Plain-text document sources
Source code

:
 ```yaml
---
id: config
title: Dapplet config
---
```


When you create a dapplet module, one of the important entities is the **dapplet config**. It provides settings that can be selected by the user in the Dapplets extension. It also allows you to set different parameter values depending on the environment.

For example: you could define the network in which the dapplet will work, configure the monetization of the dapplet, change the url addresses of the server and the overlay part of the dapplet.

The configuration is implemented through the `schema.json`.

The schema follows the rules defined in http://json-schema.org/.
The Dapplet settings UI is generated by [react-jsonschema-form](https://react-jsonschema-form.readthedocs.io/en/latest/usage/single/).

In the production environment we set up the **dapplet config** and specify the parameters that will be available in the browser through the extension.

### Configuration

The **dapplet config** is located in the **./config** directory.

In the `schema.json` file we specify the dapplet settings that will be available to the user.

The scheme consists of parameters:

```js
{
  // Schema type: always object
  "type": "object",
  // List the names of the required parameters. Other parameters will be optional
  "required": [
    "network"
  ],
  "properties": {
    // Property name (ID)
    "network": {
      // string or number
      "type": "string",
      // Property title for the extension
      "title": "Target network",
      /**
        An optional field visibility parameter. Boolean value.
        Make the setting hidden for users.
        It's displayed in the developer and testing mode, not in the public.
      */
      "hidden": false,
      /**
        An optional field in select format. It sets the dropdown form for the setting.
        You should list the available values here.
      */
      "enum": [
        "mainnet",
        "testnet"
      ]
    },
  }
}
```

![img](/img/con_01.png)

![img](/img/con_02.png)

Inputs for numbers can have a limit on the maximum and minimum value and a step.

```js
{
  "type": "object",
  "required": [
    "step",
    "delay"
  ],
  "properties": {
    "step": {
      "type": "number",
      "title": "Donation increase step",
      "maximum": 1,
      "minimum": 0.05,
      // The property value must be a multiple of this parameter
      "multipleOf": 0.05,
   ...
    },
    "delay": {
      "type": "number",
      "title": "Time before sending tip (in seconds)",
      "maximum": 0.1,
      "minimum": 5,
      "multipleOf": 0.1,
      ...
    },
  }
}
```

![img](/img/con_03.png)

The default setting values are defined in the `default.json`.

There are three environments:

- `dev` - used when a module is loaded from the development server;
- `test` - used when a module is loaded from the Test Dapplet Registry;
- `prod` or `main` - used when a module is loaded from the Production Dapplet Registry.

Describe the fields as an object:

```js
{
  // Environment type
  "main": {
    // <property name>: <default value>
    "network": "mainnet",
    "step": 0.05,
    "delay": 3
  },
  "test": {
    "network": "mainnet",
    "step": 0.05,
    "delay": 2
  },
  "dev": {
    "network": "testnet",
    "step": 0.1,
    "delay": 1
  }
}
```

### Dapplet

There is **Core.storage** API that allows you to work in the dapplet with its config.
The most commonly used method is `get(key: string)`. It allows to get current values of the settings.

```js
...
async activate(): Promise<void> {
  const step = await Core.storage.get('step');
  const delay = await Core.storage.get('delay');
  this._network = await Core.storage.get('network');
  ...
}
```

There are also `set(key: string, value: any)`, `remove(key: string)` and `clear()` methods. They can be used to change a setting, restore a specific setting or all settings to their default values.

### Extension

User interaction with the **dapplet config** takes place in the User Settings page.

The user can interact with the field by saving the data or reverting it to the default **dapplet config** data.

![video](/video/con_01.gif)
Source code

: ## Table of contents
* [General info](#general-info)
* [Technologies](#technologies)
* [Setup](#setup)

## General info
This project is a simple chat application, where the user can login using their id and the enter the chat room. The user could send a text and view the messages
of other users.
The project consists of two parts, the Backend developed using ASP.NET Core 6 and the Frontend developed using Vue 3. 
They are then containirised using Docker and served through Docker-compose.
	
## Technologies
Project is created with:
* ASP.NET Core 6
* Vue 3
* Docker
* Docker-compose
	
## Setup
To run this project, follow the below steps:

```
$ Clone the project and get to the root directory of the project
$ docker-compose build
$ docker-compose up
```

* PROMPT *
Please go through the data above and copy each line that has the word "Registry".

* ANSWER TO THIS PROBLEM *
- `test` - used when a module is loaded from the Test Dapplet Registry;
- `prod` or `main` - used when a module is loaded from the Production Dapplet Registry.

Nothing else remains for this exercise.